Segment Start: Dataset content
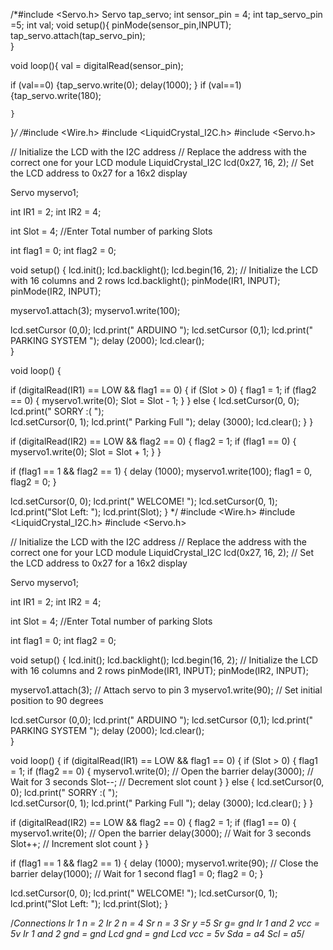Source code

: /*#include <Servo.h>
Servo tap_servo;
int sensor_pin = 4;
int tap_servo_pin =5;
int val;
void setup(){
  pinMode(sensor_pin,INPUT);
  tap_servo.attach(tap_servo_pin);  
}
 
void loop(){
  val = digitalRead(sensor_pin);

  if (val==0)
  {tap_servo.write(0);
   delay(1000);
  }
  if (val==1)
  {tap_servo.write(180);
  
    }
}*/
/*#include <Wire.h> 
#include <LiquidCrystal_I2C.h>
#include <Servo.h> 

// Initialize the LCD with the I2C address
// Replace the address with the correct one for your LCD module
LiquidCrystal_I2C lcd(0x27, 16, 2);  // Set the LCD address to 0x27 for a 16x2 display

Servo myservo1;

int IR1 = 2;
int IR2 = 4;

int Slot = 4;           //Enter Total number of parking Slots

int flag1 = 0;
int flag2 = 0;

void setup() {
  lcd.init();
   lcd.backlight();
  lcd.begin(16, 2);  // Initialize the LCD with 16 columns and 2 rows
  lcd.backlight();
  pinMode(IR1, INPUT);
  pinMode(IR2, INPUT);
  
  myservo1.attach(3);
  myservo1.write(100);

  lcd.setCursor (0,0);
  lcd.print("     ARDUINO    ");
  lcd.setCursor (0,1);
  lcd.print(" PARKING SYSTEM ");
  delay (2000);
  lcd.clear();  
}

void loop() { 

  if (digitalRead(IR1) == LOW && flag1 == 0) {
    if (Slot > 0) {
      flag1 = 1;
      if (flag2 == 0) {
        myservo1.write(0);
        Slot = Slot - 1;
      }
    } else {
      lcd.setCursor(0, 0);
      lcd.print("    SORRY :(    ");  
      lcd.setCursor(0, 1);
      lcd.print("  Parking Full  "); 
      delay (3000);
      lcd.clear(); 
    }
  }

  if (digitalRead(IR2) == LOW && flag2 == 0) {
    flag2 = 1;
    if (flag1 == 0) {
      myservo1.write(0);
      Slot = Slot + 1;
    }
  }

  if (flag1 == 1 && flag2 == 1) {
    delay (1000);
    myservo1.write(100);
    flag1 = 0, flag2 = 0;
  }

  lcd.setCursor(0, 0);
  lcd.print("    WELCOME!    ");
  lcd.setCursor(0, 1);
  lcd.print("Slot Left: ");
  lcd.print(Slot);
}
*/
#include <Wire.h> 
#include <LiquidCrystal_I2C.h>
#include <Servo.h> 

// Initialize the LCD with the I2C address
// Replace the address with the correct one for your LCD module
LiquidCrystal_I2C lcd(0x27, 16, 2);  // Set the LCD address to 0x27 for a 16x2 display

Servo myservo1;

int IR1 = 2;
int IR2 = 4;

int Slot = 4;           //Enter Total number of parking Slots

int flag1 = 0;
int flag2 = 0;

void setup() {
  lcd.init();
  lcd.backlight();
  lcd.begin(16, 2);  // Initialize the LCD with 16 columns and 2 rows
  pinMode(IR1, INPUT);
  pinMode(IR2, INPUT);
  
  myservo1.attach(3); // Attach servo to pin 3
  myservo1.write(90); // Set initial position to 90 degrees
  
  lcd.setCursor (0,0);
  lcd.print("     ARDUINO    ");
  lcd.setCursor (0,1);
  lcd.print(" PARKING SYSTEM ");
  delay (2000);
  lcd.clear();  
}

void loop() { 
  if (digitalRead(IR1) == LOW && flag1 == 0) {
    if (Slot > 0) {
      flag1 = 1;
      if (flag2 == 0) {
        myservo1.write(0); // Open the barrier
        delay(3000); // Wait for 3 seconds
        Slot--; // Decrement slot count
      }
    } else {
      lcd.setCursor(0, 0);
      lcd.print("    SORRY :(    ");  
      lcd.setCursor(0, 1);
      lcd.print("  Parking Full  "); 
      delay (3000);
      lcd.clear(); 
    }
  }

  if (digitalRead(IR2) == LOW && flag2 == 0) {
    flag2 = 1;
    if (flag1 == 0) {
      myservo1.write(0); // Open the barrier
      delay(3000); // Wait for 3 seconds
      Slot++; // Increment slot count
    }
  }

  if (flag1 == 1 && flag2 == 1) {
    delay (1000);
    myservo1.write(90); // Close the barrier
    delay(1000); // Wait for 1 second
    flag1 = 0;
    flag2 = 0;
  }

  lcd.setCursor(0, 0);
  lcd.print("    WELCOME!    ");
  lcd.setCursor(0, 1);
  lcd.print("Slot Left: ");
  lcd.print(Slot);
}



/*Connections 
Ir 1 n = 2
Ir 2 n = 4
Sr n = 3
Sr y =5
Sr g= gnd
Ir 1 and 2 vcc = 5v
Ir 1 and 2 gnd = gnd
Lcd gnd = gnd 
Lcd vcc = 5v 
Sda = a4
Scl = a5*/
Segment End: Dataset content
Task item
Identify and extract each line of the listing that contains "delay".

The answer
   delay(1000);
  delay (2000);
      delay (3000);
    delay (1000);
  delay (2000);
        delay(3000); // Wait for 3 seconds
      delay (3000);
      delay(3000); // Wait for 3 seconds
    delay (1000);
    delay(1000); // Wait for 1 second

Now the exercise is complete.